TattooMate

Why TattooMate exists

TattooMate wasn’t created because I wanted to build “just another piece of software”. It was created because I saw how much studio life is tied to paper, stress, and unnecessary work.

The personal trigger was quite simple — and exactly because of that, very clear: my wife works in a tattoo and piercing studio.

And I saw what that means in everyday life. Printing consent forms over and over again. Stapling. Punching holes. Having clients fill them out. Filing everything away. Not once a day, but constantly. Always when there are actually more important things to do.

It was immediately clear to me: this is not.

“just a bit of office work. It’s a process that eats up time every single day — for something that can technically be solved cleanly and reliably.”

What really bothered me about it

First, it’s unnecessary work. Not in the sense of “people are lazy”, but in the sense of: this is manual labor simply because it has always been done that way.

Second, it creates paper waste for years. Many of these documents have to be stored for a long time — which means stacks, folders, storage space. All for something that really just needs to be documented safely.

Third, things get uncomfortable when liability questions come up. If at some point a request comes in and you need exactly that one consent form, it often turns into a search nobody enjoys — and one that can easily go wrong under pressure. You’re not looking for “a document”, you’re looking for a tiny sheet of paper in years of archives.

Why existing solutions didn’t work for me

Of course there are digital alternatives. Some of them are technically solid and visually modern.

What bothered me wasn’t the technology, but the direction: many solutions are built as platforms. Data is stored externally, processes are predefined, and studios have to adapt — not the other way around.

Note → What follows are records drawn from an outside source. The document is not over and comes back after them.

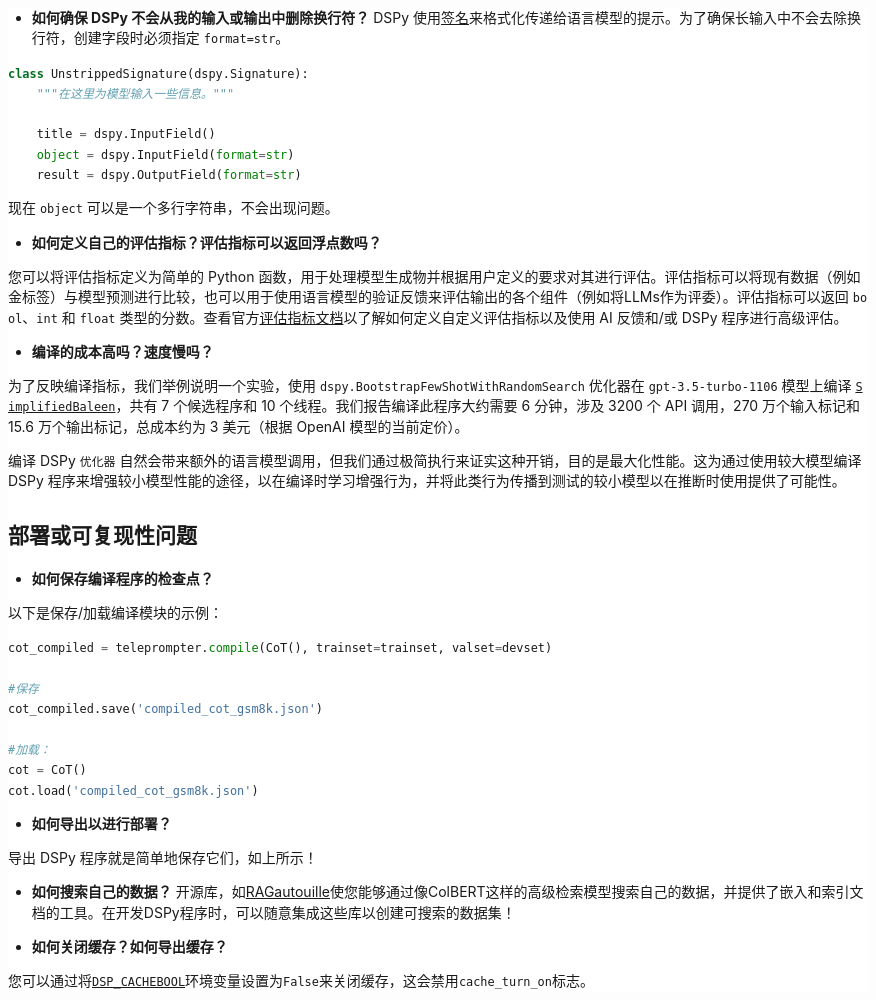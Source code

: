 - **如何确保 DSPy 不会从我的输入或输出中删除换行符？**
DSPy 使用[签名](https://dspy-docs.vercel.app/docs/deep-dive/signature/understanding-signatures)来格式化传递给语言模型的提示。为了确保长输入中不会去除换行符，创建字段时必须指定 `format=str`。

```python
class UnstrippedSignature(dspy.Signature):
    """在这里为模型输入一些信息。"""

    title = dspy.InputField()
    object = dspy.InputField(format=str)
    result = dspy.OutputField(format=str)
```

现在 `object` 可以是一个多行字符串，不会出现问题。

- **如何定义自己的评估指标？评估指标可以返回浮点数吗？**

您可以将评估指标定义为简单的 Python 函数，用于处理模型生成物并根据用户定义的要求对其进行评估。评估指标可以将现有数据（例如金标签）与模型预测进行比较，也可以用于使用语言模型的验证反馈来评估输出的各个组件（例如将LLMs作为评委）。评估指标可以返回 `bool`、`int` 和 `float` 类型的分数。查看官方[评估指标文档](https://dspy-docs.vercel.app/docs/building-blocks/metrics)以了解如何定义自定义评估指标以及使用 AI 反馈和/或 DSPy 程序进行高级评估。

- **编译的成本高吗？速度慢吗？**

为了反映编译指标，我们举例说明一个实验，使用 `dspy.BootstrapFewShotWithRandomSearch` 优化器在 `gpt-3.5-turbo-1106` 模型上编译 [`SimplifiedBaleen`](https://dspy-docs.vercel.app/docs/tutorials/simplified-baleen)，共有 7 个候选程序和 10 个线程。我们报告编译此程序大约需要 6 分钟，涉及 3200 个 API 调用，270 万个输入标记和 15.6 万个输出标记，总成本约为 3 美元（根据 OpenAI 模型的当前定价）。

编译 DSPy `优化器` 自然会带来额外的语言模型调用，但我们通过极简执行来证实这种开销，目的是最大化性能。这为通过使用较大模型编译 DSPy 程序来增强较小模型性能的途径，以在编译时学习增强行为，并将此类行为传播到测试的较小模型以在推断时使用提供了可能性。

## 部署或可复现性问题

- **如何保存编译程序的检查点？**

以下是保存/加载编译模块的示例：

```python
cot_compiled = teleprompter.compile(CoT(), trainset=trainset, valset=devset)

#保存
cot_compiled.save('compiled_cot_gsm8k.json')

#加载：
cot = CoT()
cot.load('compiled_cot_gsm8k.json')
```

- **如何导出以进行部署？**

导出 DSPy 程序就是简单地保存它们，如上所示！

- **如何搜索自己的数据？**
开源库，如[RAGautouille](https://github.com/bclavie/ragatouille)使您能够通过像ColBERT这样的高级检索模型搜索自己的数据，并提供了嵌入和索引文档的工具。在开发DSPy程序时，可以随意集成这些库以创建可搜索的数据集！

- **如何关闭缓存？如何导出缓存？**

您可以通过将[`DSP_CACHEBOOL`](https://github.com/stanfordnlp/dspy/blob/main/dsp/modules/cache_utils.py#L9)环境变量设置为`False`来关闭缓存，这会禁用`cache_turn_on`标志。
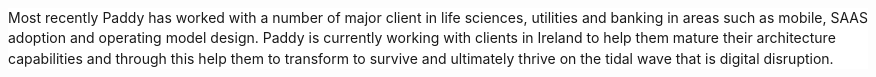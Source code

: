 Most recently Paddy has worked with a number of major client in life sciences, utilities and banking in areas such as mobile, SAAS adoption and operating model design. Paddy is currently working with clients in Ireland to help them mature their architecture capabilities and through this help them to transform to survive and ultimately thrive on the tidal wave that is digital disruption.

On top of that, feature bundles are often included that may be useful for some studios, but not for others. Calendars, customer management or marketing features are frequently built in, even if they aren’t actually needed in daily work.

What I was missing was a real option to run the system yourself and keep full control over your data. Especially when dealing with sensitive information and GDPR-relevant data, that’s not a side note for me — it’s essential.

What TattooMate was actually built for

TattooMate did not start as a business. That’s important to me. I didn’t build it to “enter the market” or to create a SaaS product.

I built it to take this work off my wife’s shoulders. And as a small bonus goal: less paper waste. More sustainability, without studios having to fight for it.

Only when other studios started asking if they could use it as well did it slowly turn into a product. Not planned. Not the focus. More like: “Okay — if this helps multiple studios, then let’s do it properly.”

The mindset behind it

TattooMate is meant to be a tool. Not a data collector. No forced calendar. No system that pushes studios into a platform.

It’s about clean documentation, less daily stress, and real control over your own data. If that sounds like you, TattooMate fits.

That applies here as well — no cookie banner needed.

If you’re just looking for any online form, TattooMate is probably not the right tool.

But if you want a solution that takes real studio life seriously and doesn’t follow Silicon Valley logic, TattooMate fits.